根本的な鉄の製造が江戸時代には大量生産の時代に入っているせいもあるかもしれません。

▲大鹿村郷土資料館「ろくべん館」
ちなみに
「いい刀」とはまず
姿(そり)、品のいい事、そしてバランスの取れた刀だといわれます。持ってみたときに手になじむとか、
重いと感じない刀がいい刀なのです。
こういうものは、刃紋も
’冴えた感じ’がするのです。何ともいえない美しく複雑な景色が現れています。逆にいわゆる
’鈍刀’は刃紋も荒れていて曇った感じがします。
ちなみに全国の刀匠が参加する刀のコンクールが年一回あるんですが、うちの親方はその最高賞である
高松宮賞を取ったこともあります。
日本刀を作る行程は結構複雑で、私の親方でも
年間30ふり程度しか作っていませんでした。その中で焼入れ&研ぎに進み商品になる刀というとせいぜい
2~3本です。
値段的にはもちろんピンキリですが、私が修行していた30年前で
100万円~150万円位。商品として考えると、儲かる世界とは無縁ですね。
例えば
堺の包丁鍛冶屋さんなんて、一日に何百丁と作っている訳です。他の刃物鍛冶屋さんのテクニックに比べれば
刀鍛冶は実に原始的で基本に忠実に作っています。

▲北村さん浄瑠璃弾き語りの舞台
奈良での刀鍛冶の修行は結局、
3年半ほどで終わりました。普通、
刀匠修行は5年いて打たせてもらえるようになるらしいですが私はそこまで到達できませんでした。
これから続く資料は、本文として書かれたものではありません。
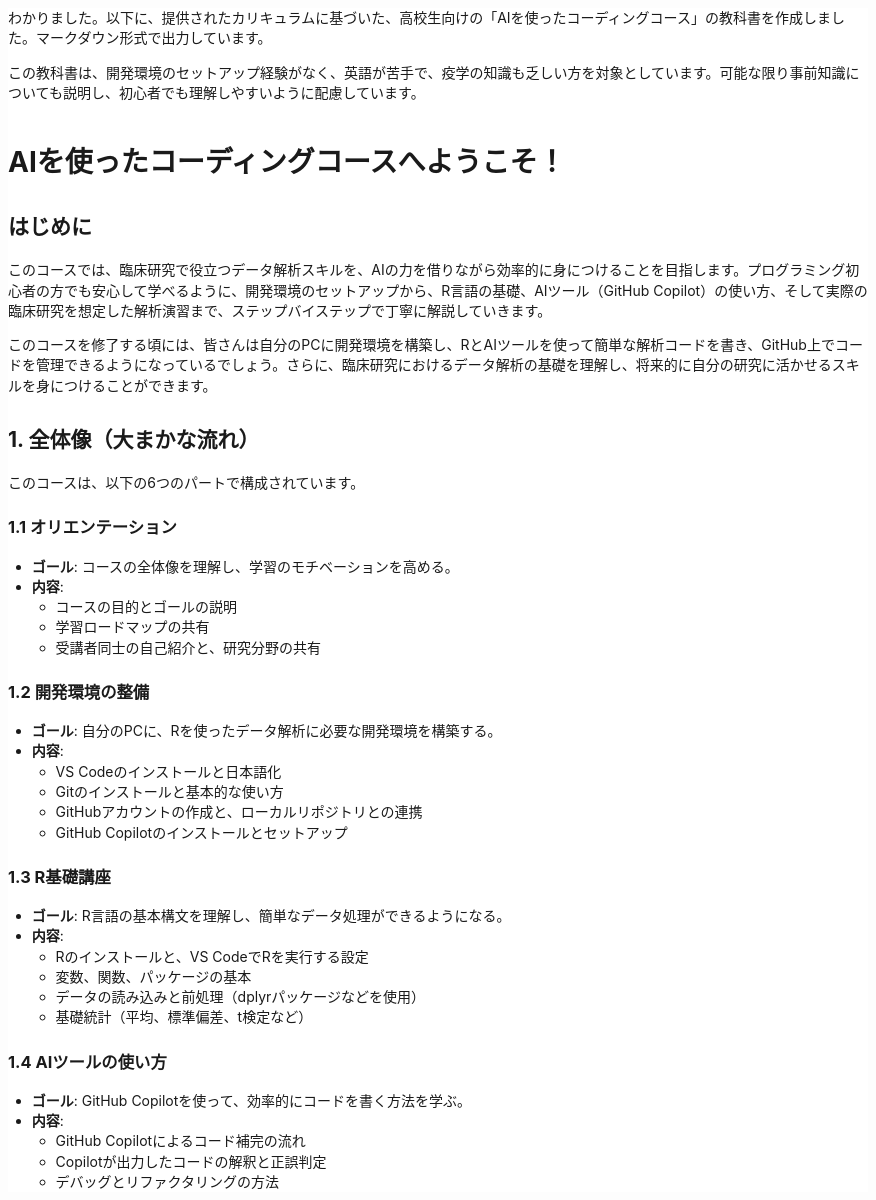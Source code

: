 わかりました。以下に、提供されたカリキュラムに基づいた、高校生向けの「AIを使ったコーディングコース」の教科書を作成しました。マークダウン形式で出力しています。

この教科書は、開発環境のセットアップ経験がなく、英語が苦手で、疫学の知識も乏しい方を対象としています。可能な限り事前知識についても説明し、初心者でも理解しやすいように配慮しています。

# AIを使ったコーディングコースへようこそ！

## はじめに

このコースでは、臨床研究で役立つデータ解析スキルを、AIの力を借りながら効率的に身につけることを目指します。プログラミング初心者の方でも安心して学べるように、開発環境のセットアップから、R言語の基礎、AIツール（GitHub Copilot）の使い方、そして実際の臨床研究を想定した解析演習まで、ステップバイステップで丁寧に解説していきます。

このコースを修了する頃には、皆さんは自分のPCに開発環境を構築し、RとAIツールを使って簡単な解析コードを書き、GitHub上でコードを管理できるようになっているでしょう。さらに、臨床研究におけるデータ解析の基礎を理解し、将来的に自分の研究に活かせるスキルを身につけることができます。

## 1. 全体像（大まかな流れ）

このコースは、以下の6つのパートで構成されています。

### 1.1 オリエンテーション

*   **ゴール**: コースの全体像を理解し、学習のモチベーションを高める。
*   **内容**:
    *   コースの目的とゴールの説明
    *   学習ロードマップの共有
    *   受講者同士の自己紹介と、研究分野の共有

### 1.2 開発環境の整備

*   **ゴール**: 自分のPCに、Rを使ったデータ解析に必要な開発環境を構築する。
*   **内容**:
    *   VS Codeのインストールと日本語化
    *   Gitのインストールと基本的な使い方
    *   GitHubアカウントの作成と、ローカルリポジトリとの連携
    *   GitHub Copilotのインストールとセットアップ

### 1.3 R基礎講座

*   **ゴール**: R言語の基本構文を理解し、簡単なデータ処理ができるようになる。
*   **内容**:
    *   Rのインストールと、VS CodeでRを実行する設定
    *   変数、関数、パッケージの基本
    *   データの読み込みと前処理（dplyrパッケージなどを使用）
    *   基礎統計（平均、標準偏差、t検定など）

### 1.4 AIツールの使い方

*   **ゴール**: GitHub Copilotを使って、効率的にコードを書く方法を学ぶ。
*   **内容**:
    *   GitHub Copilotによるコード補完の流れ
    *   Copilotが出力したコードの解釈と正誤判定
    *   デバッグとリファクタリングの方法
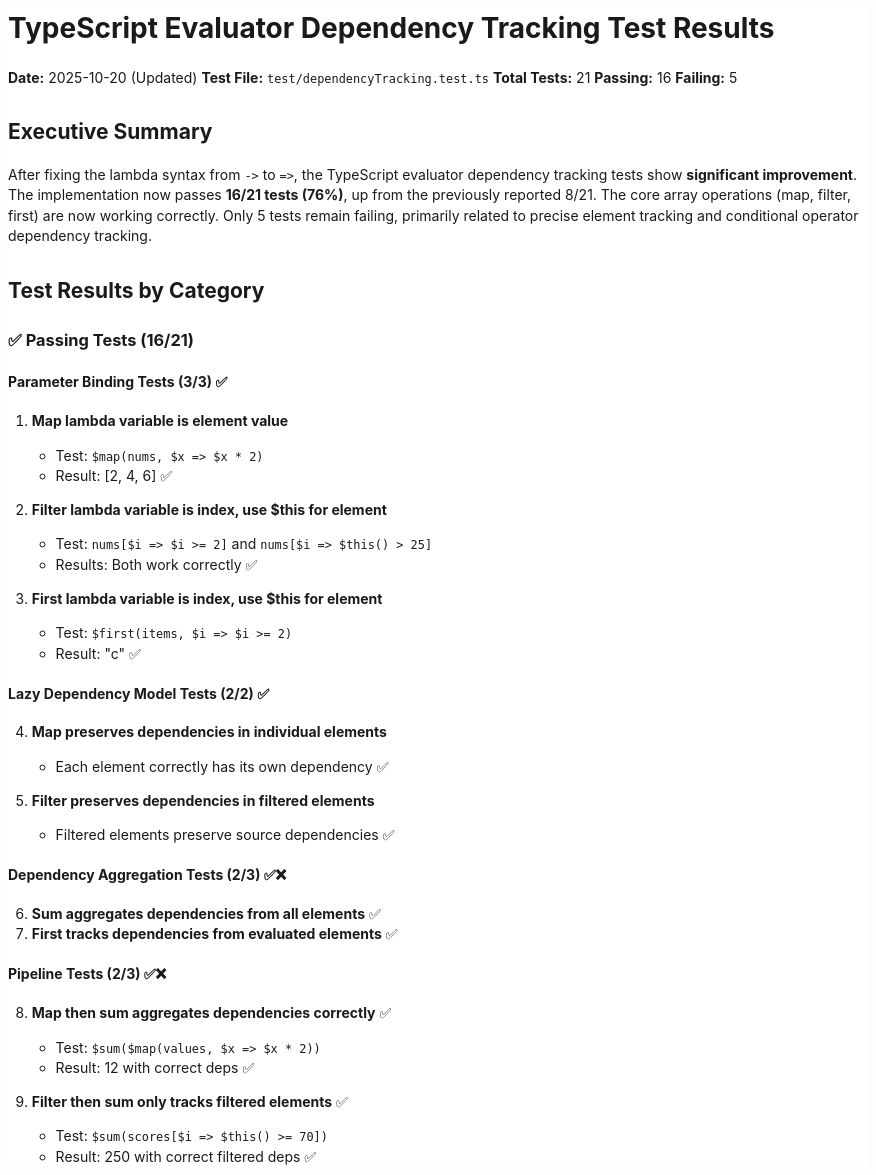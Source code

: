 # TypeScript Evaluator Dependency Tracking Test Results

**Date:** 2025-10-20 (Updated)
**Test File:** `test/dependencyTracking.test.ts`
**Total Tests:** 21
**Passing:** 16
**Failing:** 5

## Executive Summary

After fixing the lambda syntax from `->` to `=>`, the TypeScript evaluator dependency tracking tests show **significant improvement**. The implementation now passes **16/21 tests (76%)**, up from the previously reported 8/21. The core array operations (map, filter, first) are now working correctly. Only 5 tests remain failing, primarily related to precise element tracking and conditional operator dependency tracking.

## Test Results by Category

### ✅ Passing Tests (16/21)

#### Parameter Binding Tests (3/3) ✅
1. **Map lambda variable is element value**
   - Test: `$map(nums, $x => $x * 2)`
   - Result: [2, 4, 6] ✅

2. **Filter lambda variable is index, use $this for element**
   - Test: `nums[$i => $i >= 2]` and `nums[$i => $this() > 25]`
   - Results: Both work correctly ✅

3. **First lambda variable is index, use $this for element**
   - Test: `$first(items, $i => $i >= 2)`
   - Result: "c" ✅

#### Lazy Dependency Model Tests (2/2) ✅
4. **Map preserves dependencies in individual elements**
   - Each element correctly has its own dependency ✅

5. **Filter preserves dependencies in filtered elements**
   - Filtered elements preserve source dependencies ✅

#### Dependency Aggregation Tests (2/3) ✅❌
6. **Sum aggregates dependencies from all elements** ✅
7. **First tracks dependencies from evaluated elements** ✅

#### Pipeline Tests (2/3) ✅❌
8. **Map then sum aggregates dependencies correctly** ✅
   - Test: `$sum($map(values, $x => $x * 2))`
   - Result: 12 with correct deps ✅

9. **Filter then sum only tracks filtered elements** ✅
   - Test: `$sum(scores[$i => $this() >= 70])`
   - Result: 250 with correct filtered deps ✅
修行しているうちに思ったのは、自分の技術では無理かな、という思いでした。好きでやっても売れなければどうなるんだろう?とか余計なことを考えてしまったり。
刀そのものよりは、師匠に弟子入りして住み込みで働くような厳しい生活に触れてみたいと思っていたのかもしれません。
その時たまたま
故郷の大鹿村の災害が重なって役場で人を求めていました。そのタイミングが重なったせいもあると思います。残念ながら刀鍛冶に見切りをつけました。
こうして数年ぶりに大鹿村に戻りました。村役場に就職したあとは、村歌舞伎の育成・伝統保存の仕事に邁進していくのです。